Spokesperson for Doctors for the Environment Australia and local specialist John Van Der Kallen says, “To address this situation and make sure it doesn’t continue to pose a health risk to our community, we have to know if the increase in admissions is related to a deterioration in air quality, and, if so, why.”
According to the Bureau of Health Information, Singleton Hospital’s emergency department saw a 28.6% increase in “emergency” admissions when comparing July-September 2016 to July-September 2017. There was a smaller increase at the Maitland Hospital and no change at John Hunter Hospital.
A close look at the air quality in Singleton from July-September 2016 and July-September 2017 showed the hospital admissions coincided with an increase in particle pollution, PM10, which is usually associated with coal mining dust.
PM10 pollution results in increased upper airways diseases such as exacerbations in asthma, allergies and sinusitis.
Dr Van Der Kallen says these figures highlight the need for a proper independent scientific investigation.

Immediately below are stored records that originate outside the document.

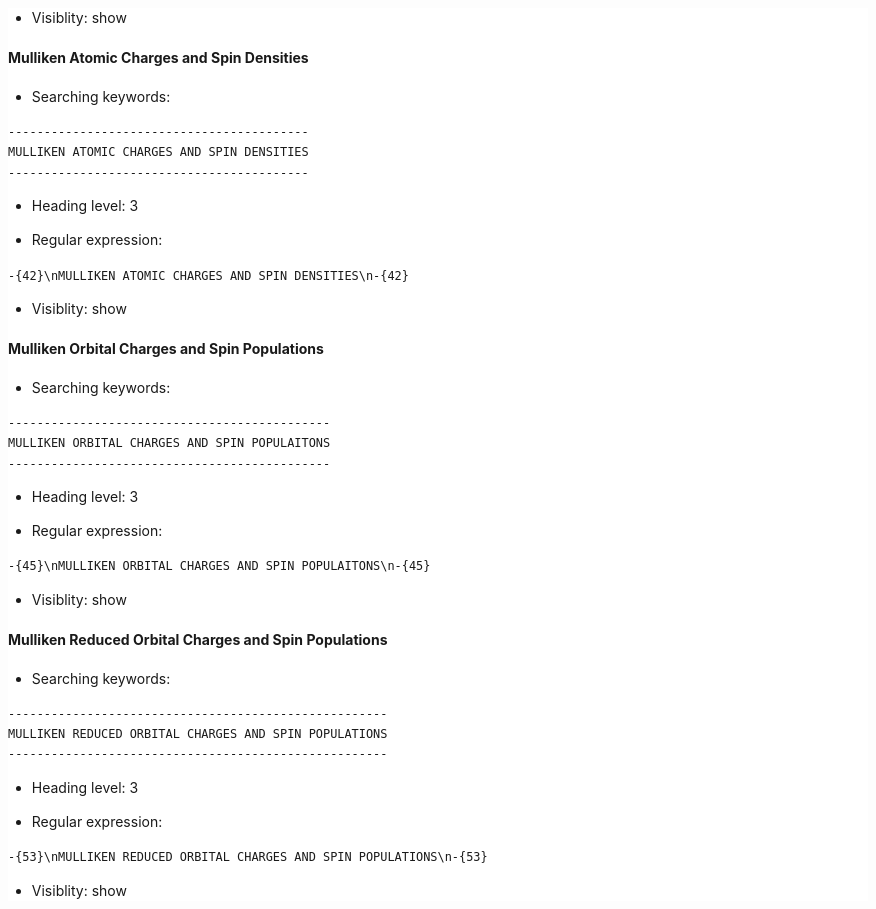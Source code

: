 + Visiblity: show

#### Mulliken Atomic Charges and Spin Densities

+ Searching keywords:

```plaintext
------------------------------------------
MULLIKEN ATOMIC CHARGES AND SPIN DENSITIES
------------------------------------------
```

+ Heading level: 3

+ Regular expression:

```plaintext
-{42}\nMULLIKEN ATOMIC CHARGES AND SPIN DENSITIES\n-{42}
```

+ Visiblity: show

#### Mulliken Orbital Charges and Spin Populations

+ Searching keywords:

```plaintext
---------------------------------------------
MULLIKEN ORBITAL CHARGES AND SPIN POPULAITONS
---------------------------------------------
```

+ Heading level: 3

+ Regular expression:

```plaintext
-{45}\nMULLIKEN ORBITAL CHARGES AND SPIN POPULAITONS\n-{45}
```

+ Visiblity: show

#### Mulliken Reduced Orbital Charges and Spin Populations

+ Searching keywords:

```plaintext
-----------------------------------------------------
MULLIKEN REDUCED ORBITAL CHARGES AND SPIN POPULATIONS
-----------------------------------------------------
```

+ Heading level: 3

+ Regular expression:

```plaintext
-{53}\nMULLIKEN REDUCED ORBITAL CHARGES AND SPIN POPULATIONS\n-{53}
```

+ Visiblity: show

The shocking data we are seeing for that period are not just numbers that we can bury in the records department.
They have very real consequences for local people, especially children, people with chronic respiratory and heart conditions and other vulnerable groups.
Doctors for the Environment Australia is a medical group that protects human health through care of the environment. It’s supported by a Nobel laureate, recipients of the Australia of the Year award and other leading health professionals across Australia.